Sample complexity of learning Mahalanobis distance metrics
This work addresses the sample efficiency challenge in metric learning for machine learning practitioners, offering theoretical insights and practical regularization methods to enhance generalization, though it is incremental in building on existing PAC-style analysis.
The paper tackles the problem of determining sample complexity rates for supervised metric learning, providing matching lower and upper bounds that scale with representation dimension under no distributional assumptions, and shows that leveraging data structure and adding norm-based regularization can adapt to intrinsic complexity and improve generalization, with experiments validating these findings on benchmark datasets.

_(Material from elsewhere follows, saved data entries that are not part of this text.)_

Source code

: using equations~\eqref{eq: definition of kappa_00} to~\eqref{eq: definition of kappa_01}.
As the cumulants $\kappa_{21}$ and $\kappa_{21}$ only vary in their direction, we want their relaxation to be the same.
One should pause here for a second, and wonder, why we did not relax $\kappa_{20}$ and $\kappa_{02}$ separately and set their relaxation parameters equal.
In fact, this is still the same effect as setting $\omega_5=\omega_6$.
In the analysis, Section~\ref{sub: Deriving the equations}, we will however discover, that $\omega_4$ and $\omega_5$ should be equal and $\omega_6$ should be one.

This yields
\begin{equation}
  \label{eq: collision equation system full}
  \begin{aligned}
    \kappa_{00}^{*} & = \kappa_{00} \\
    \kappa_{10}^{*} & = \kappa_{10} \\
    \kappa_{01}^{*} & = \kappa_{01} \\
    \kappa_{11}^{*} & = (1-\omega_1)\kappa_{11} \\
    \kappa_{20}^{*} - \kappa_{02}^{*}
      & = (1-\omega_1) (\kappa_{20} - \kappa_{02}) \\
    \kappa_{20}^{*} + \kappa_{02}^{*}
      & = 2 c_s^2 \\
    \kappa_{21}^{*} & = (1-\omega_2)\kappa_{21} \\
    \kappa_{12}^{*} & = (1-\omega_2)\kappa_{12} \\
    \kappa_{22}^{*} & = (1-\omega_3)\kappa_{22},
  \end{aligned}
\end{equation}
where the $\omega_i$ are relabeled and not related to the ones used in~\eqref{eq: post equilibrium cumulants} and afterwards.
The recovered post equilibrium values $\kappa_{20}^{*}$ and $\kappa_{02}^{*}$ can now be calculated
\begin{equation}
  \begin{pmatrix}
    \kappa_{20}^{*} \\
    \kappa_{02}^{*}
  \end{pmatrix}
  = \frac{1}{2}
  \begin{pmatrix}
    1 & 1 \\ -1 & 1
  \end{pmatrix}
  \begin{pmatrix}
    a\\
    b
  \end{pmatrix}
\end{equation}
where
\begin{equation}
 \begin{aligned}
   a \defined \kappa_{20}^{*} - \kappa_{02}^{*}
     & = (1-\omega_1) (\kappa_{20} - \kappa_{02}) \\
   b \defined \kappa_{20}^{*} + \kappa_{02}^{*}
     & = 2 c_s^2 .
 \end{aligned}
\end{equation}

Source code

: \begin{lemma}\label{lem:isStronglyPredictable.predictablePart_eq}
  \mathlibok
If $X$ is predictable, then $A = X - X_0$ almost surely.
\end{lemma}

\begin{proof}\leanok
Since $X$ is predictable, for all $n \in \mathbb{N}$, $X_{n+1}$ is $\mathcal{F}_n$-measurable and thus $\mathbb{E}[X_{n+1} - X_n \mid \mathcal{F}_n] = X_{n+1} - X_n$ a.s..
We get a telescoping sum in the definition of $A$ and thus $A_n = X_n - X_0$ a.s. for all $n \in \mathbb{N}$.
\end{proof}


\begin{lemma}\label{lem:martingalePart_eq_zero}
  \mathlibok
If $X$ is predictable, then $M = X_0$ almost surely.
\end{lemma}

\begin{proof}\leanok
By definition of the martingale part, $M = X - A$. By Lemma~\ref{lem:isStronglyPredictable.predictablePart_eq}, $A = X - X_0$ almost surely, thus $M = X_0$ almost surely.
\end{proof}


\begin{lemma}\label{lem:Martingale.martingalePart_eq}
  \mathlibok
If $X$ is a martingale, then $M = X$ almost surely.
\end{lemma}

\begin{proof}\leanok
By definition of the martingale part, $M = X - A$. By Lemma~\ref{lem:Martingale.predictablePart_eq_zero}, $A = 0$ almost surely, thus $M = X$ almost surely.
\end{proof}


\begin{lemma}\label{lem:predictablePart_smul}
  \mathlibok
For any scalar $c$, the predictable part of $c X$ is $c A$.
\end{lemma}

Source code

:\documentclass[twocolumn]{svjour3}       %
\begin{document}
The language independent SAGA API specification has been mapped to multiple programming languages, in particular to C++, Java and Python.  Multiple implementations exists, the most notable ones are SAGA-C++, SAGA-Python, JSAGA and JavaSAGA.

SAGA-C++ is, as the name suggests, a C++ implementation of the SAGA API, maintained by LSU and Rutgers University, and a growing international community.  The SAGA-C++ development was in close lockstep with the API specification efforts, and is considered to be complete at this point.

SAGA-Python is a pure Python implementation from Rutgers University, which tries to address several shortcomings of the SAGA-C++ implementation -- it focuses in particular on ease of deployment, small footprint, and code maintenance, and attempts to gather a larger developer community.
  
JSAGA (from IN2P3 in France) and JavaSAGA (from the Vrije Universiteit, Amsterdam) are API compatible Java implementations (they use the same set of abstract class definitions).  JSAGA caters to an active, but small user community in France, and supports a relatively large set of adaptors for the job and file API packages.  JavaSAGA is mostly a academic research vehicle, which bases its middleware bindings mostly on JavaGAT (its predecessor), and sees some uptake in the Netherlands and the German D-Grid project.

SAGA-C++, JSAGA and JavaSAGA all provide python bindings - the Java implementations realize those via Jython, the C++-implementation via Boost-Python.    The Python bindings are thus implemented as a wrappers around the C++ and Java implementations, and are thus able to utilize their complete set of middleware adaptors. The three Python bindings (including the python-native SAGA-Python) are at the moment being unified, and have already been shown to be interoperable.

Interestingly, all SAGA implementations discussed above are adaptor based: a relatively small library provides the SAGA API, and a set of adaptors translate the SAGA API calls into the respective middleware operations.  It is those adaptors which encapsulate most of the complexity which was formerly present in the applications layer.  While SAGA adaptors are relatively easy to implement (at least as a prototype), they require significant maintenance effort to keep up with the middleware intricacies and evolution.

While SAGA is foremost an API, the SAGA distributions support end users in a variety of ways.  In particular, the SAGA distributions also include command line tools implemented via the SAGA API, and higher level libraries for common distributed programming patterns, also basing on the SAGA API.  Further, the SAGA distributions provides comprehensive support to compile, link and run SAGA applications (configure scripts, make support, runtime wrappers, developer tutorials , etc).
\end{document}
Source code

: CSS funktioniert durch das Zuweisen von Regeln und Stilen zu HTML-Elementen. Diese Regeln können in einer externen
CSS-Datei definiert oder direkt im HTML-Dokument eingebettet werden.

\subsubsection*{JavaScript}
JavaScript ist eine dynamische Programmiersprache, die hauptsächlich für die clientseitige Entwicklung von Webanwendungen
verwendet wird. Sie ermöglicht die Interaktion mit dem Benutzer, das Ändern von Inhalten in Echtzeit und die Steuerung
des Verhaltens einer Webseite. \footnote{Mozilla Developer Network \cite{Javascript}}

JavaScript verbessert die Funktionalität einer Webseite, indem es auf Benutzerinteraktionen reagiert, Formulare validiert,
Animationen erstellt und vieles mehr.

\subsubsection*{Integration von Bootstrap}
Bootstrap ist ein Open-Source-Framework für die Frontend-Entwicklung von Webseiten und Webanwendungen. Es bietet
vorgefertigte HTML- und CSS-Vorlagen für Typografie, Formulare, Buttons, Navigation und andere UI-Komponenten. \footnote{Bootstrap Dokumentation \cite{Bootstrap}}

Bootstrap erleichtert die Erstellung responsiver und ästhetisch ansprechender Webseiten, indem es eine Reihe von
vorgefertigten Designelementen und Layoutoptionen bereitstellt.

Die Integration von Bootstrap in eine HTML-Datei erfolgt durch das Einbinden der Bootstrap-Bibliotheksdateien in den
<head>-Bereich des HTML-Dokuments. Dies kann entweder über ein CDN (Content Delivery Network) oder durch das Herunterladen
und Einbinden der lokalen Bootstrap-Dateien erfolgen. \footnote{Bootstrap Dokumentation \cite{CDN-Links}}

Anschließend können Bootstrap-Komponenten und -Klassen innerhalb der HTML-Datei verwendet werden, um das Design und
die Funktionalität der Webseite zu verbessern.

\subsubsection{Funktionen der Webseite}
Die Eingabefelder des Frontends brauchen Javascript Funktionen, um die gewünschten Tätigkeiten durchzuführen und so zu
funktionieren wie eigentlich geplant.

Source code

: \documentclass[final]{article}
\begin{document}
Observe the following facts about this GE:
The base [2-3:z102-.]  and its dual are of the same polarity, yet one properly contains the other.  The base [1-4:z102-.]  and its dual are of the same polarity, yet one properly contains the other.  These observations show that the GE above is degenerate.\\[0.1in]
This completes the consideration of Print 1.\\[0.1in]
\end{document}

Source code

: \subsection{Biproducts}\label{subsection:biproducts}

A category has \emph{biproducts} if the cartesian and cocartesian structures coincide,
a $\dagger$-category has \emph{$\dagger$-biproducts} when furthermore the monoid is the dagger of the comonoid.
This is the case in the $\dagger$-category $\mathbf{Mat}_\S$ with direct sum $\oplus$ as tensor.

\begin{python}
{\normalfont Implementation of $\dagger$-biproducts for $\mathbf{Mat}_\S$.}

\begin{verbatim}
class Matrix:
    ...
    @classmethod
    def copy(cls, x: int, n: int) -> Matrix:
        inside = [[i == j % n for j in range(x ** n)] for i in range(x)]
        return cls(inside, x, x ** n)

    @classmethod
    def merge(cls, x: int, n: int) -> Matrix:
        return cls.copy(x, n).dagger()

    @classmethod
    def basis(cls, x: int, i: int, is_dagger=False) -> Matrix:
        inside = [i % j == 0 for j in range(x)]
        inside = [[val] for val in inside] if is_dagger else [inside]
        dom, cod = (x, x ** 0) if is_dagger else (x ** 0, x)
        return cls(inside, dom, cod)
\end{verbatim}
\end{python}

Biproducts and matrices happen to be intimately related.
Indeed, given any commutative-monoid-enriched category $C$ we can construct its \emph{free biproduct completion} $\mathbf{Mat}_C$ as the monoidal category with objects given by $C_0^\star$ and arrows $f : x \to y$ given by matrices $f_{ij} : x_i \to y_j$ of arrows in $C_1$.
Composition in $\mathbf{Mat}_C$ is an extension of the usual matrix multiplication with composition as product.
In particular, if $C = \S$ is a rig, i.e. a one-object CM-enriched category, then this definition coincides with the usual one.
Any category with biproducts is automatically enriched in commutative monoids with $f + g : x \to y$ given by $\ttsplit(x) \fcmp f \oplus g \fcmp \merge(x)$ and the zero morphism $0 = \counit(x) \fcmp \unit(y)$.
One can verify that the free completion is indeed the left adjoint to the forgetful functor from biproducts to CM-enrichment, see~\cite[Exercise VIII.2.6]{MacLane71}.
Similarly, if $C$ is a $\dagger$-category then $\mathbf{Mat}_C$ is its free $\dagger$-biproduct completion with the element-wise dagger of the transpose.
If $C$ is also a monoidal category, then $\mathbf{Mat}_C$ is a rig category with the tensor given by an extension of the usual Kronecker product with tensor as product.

Metric learning seeks a transformation of the feature space that enhances prediction quality for the given task at hand. In this work we provide PAC-style sample complexity rates for supervised metric learning. We give matching lower- and upper-bounds showing that the sample complexity scales with the representation dimension when no assumptions are made about the underlying data distribution. However, by leveraging the structure of the data distribution, we show that one can achieve rates that are fine-tuned to a specific notion of intrinsic complexity for a given dataset. Our analysis reveals that augmenting the metric learning optimization criterion with a simple norm-based regularization can help adapt to a dataset's intrinsic complexity, yielding better generalization. Experiments on benchmark datasets validate our analysis and show that regularizing the metric can help discern the signal even when the data contains high amounts of noise.